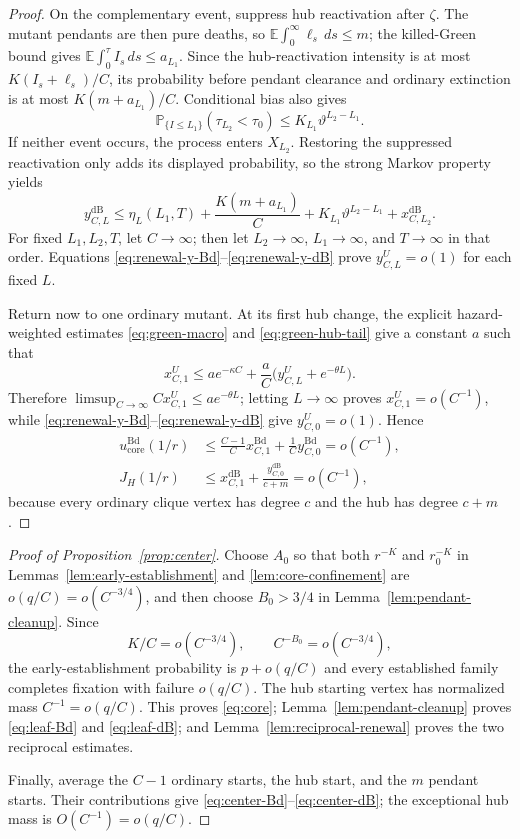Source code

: \documentclass[11pt]{article}
\theoremstyle{definition}
\theoremstyle{remark}
\newcommand{\Bd}{\mathrm{Bd}}
\newcommand{\dB}{\mathrm{dB}}
\newcommand{\Prob}{\mathbb P}
\begin{document}
\begin{proof}
On the complementary event, suppress hub reactivation after $\zeta$.
The mutant pendants are then pure deaths, so
$\mathbb E\int_0^\infty\ell_s\,ds\leq m$; the killed-Green bound gives
$\mathbb E\int_0^\tau I_s\,ds\leq a_{L_1}$.  Since the hub-reactivation
intensity is at most $K(I_s+\ell_s)/C$, its probability before pendant
clearance and ordinary extinction is at most
$K(m+a_{L_1})/C$.  Conditional bias also gives
\[
 \Prob_{\{I\leq L_1\}}(\tau_{L_2}<\tau_0)
 \leq K_{L_1}\vartheta^{L_2-L_1}.
\]
If neither event occurs, the process enters $X_{L_2}$.  Restoring the
suppressed reactivation only adds its displayed probability, so the strong
Markov property yields
\begin{equation}
 y^{\dB}_{C,L}
 \leq \eta_L(L_1,T)+\frac{K(m+a_{L_1})}{C}
      +K_{L_1}\vartheta^{L_2-L_1}+x^{\dB}_{C,L_2}.
\label{eq:renewal-y-dB}
\end{equation}
For fixed $L_1,L_2,T$, let $C\to\infty$; then let $L_2\to\infty$,
$L_1\to\infty$, and $T\to\infty$ in that order.  Equations
\eqref{eq:renewal-y-Bd}--\eqref{eq:renewal-y-dB} prove
$y^U_{C,L}=o(1)$ for each fixed $L$.

Return now to one ordinary mutant.  At its first hub change, the explicit
hazard-weighted estimates \eqref{eq:green-macro} and
\eqref{eq:green-hub-tail} give a constant $a$ such that
\begin{equation}
 x^U_{C,1}\leq a e^{-\kappa C}
 +\frac aC\bigl(y^U_{C,L}+e^{-\theta L}\bigr).
\label{eq:renewal-refined}
\end{equation}
Therefore
$\limsup_{C\to\infty}Cx^U_{C,1}\leq ae^{-\theta L}$; letting $L\to\infty$
proves $x^U_{C,1}=o(C^{-1})$, while
\eqref{eq:renewal-y-Bd}--\eqref{eq:renewal-y-dB} give
$y^U_{C,0}=o(1)$.  Hence
\begin{align*}
 u_{\mathrm{core}}^{\Bd}(1/r)
 &\leq\frac{C-1}{C}x^{\Bd}_{C,1}+\frac1Cy^{\Bd}_{C,0}
 =o(C^{-1}),\\
 J_H(1/r)
 &\leq x^{\dB}_{C,1}+\frac{y^{\dB}_{C,0}}{c+m}
 =o(C^{-1}),
\end{align*}
because every ordinary clique vertex has degree $c$ and the hub has degree
$c+m$.
\end{proof}

\begin{proof}[Proof of Proposition~\ref{prop:center}]
Choose $A_0$ so that both $r^{-K}$ and $r_0^{-K}$ in
Lemmas~\ref{lem:early-establishment} and \ref{lem:core-confinement} are
$o(q/C)=o(C^{-3/4})$, and then choose $B_0>3/4$ in
Lemma~\ref{lem:pendant-cleanup}.  Since
\[
 K/C=o(C^{-3/4}),\qquad C^{-B_0}=o(C^{-3/4}),
\]
the early-establishment probability is $p+o(q/C)$ and every established
family completes fixation with failure $o(q/C)$.  The hub starting vertex
has normalized mass $C^{-1}=o(q/C)$.  This proves \eqref{eq:core};
Lemma~\ref{lem:pendant-cleanup} proves \eqref{eq:leaf-Bd} and
\eqref{eq:leaf-dB}; and Lemma~\ref{lem:reciprocal-renewal} proves the two
reciprocal estimates.

Finally, average the $C-1$ ordinary starts, the hub start, and the $m$
pendant starts.  Their contributions give
\eqref{eq:center-Bd}--\eqref{eq:center-dB}; the exceptional hub mass is
$O(C^{-1})=o(q/C)$.
\end{proof}
\end{document}
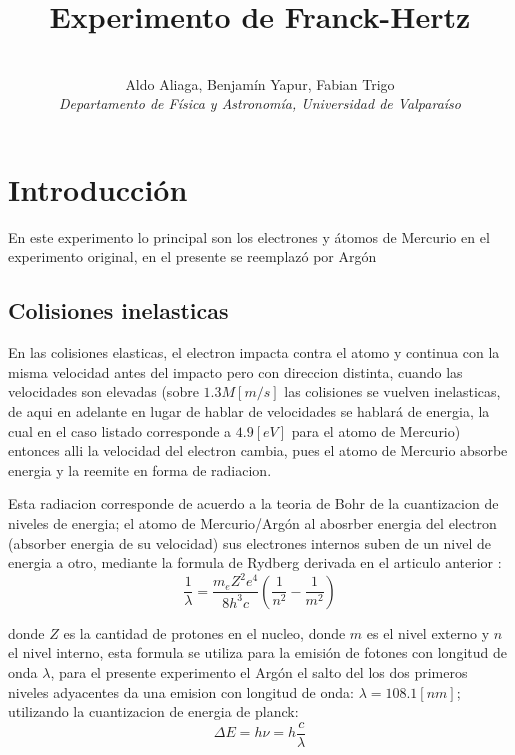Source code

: \documentclass[a4paper,twocolumn,10pt]{article}
\begin{document}
\title{Experimento de Franck-Hertz}
\author{ \\Aldo Aliaga, Benjamín Yapur, Fabian Trigo \\ \textit{Departamento de Física y Astronomía, Universidad de Valparaíso}}
\twocolumn[
  \begin{@twocolumnfalse}
    \maketitle
    \begin{abstract}
  
    \end{abstract}
  \end{@twocolumnfalse}\bigskip]

\vspace{2cm}

\section{Introducción}
En este experimento lo principal son los electrones y átomos de Mercurio en el experimento original, en el presente se reemplazó por Argón
\subsection{Colisiones inelasticas}
En las colisiones elasticas, el electron impacta contra el atomo y continua con la misma velocidad antes del impacto pero con direccion distinta, cuando las velocidades son elevadas (sobre $1.3 M [m/s]$ las colisiones se vuelven inelasticas, de aqui en adelante en lugar de hablar de velocidades se hablará de energia, la cual en el caso listado corresponde a $4.9 [eV]$ para el atomo de Mercurio) entonces alli la velocidad del electron cambia, pues el atomo de Mercurio absorbe energia y la reemite en forma de radiacion.

Esta radiacion corresponde de acuerdo a la teoria de Bohr \cite{bohr} de la cuantizacion de niveles de energia; el atomo de Mercurio/Argón al abosrber energia del electron (absorber energia de su velocidad) sus electrones internos suben de un nivel de energia a otro, mediante la formula de Rydberg derivada en el articulo anterior \cite{rydberguv}:
\begin{equation}\label{eq:rydberg}
    \frac{1}{\lambda} = \frac{m_e Z^2 e^4}{8 h^3 c} (
    \frac{1}{n^2} - \frac{1}{m^2}    
    )
\end{equation}

donde $Z$ es la cantidad de protones en el nucleo, donde $m$ es el nivel externo y $n$ el nivel interno, esta formula se utiliza para la emisión de fotones con longitud de onda $\lambda$, para el presente experimento el Argón el salto del los dos primeros niveles adyacentes da una emision con longitud de onda: $\lambda = 108.1 [nm]$; utilizando la cuantizacion de energia de planck:
\begin{equation}\label{eq:planck}
    \Delta E = h \nu = h\frac{c}{\lambda}
\end{equation}
\end{document}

> [Problem to work on]:
If a line in the records above contains "begin", copy that line.

> [Output of the exercise]:
\begin{document}
\begin{proof}
\begin{equation}
\begin{equation}
\begin{align*}
\begin{proof}[Proof of Proposition~\ref{prop:center}]
\begin{document}
  \begin{@twocolumnfalse}
    \begin{abstract}
\begin{equation}\label{eq:rydberg}
\begin{equation}\label{eq:planck}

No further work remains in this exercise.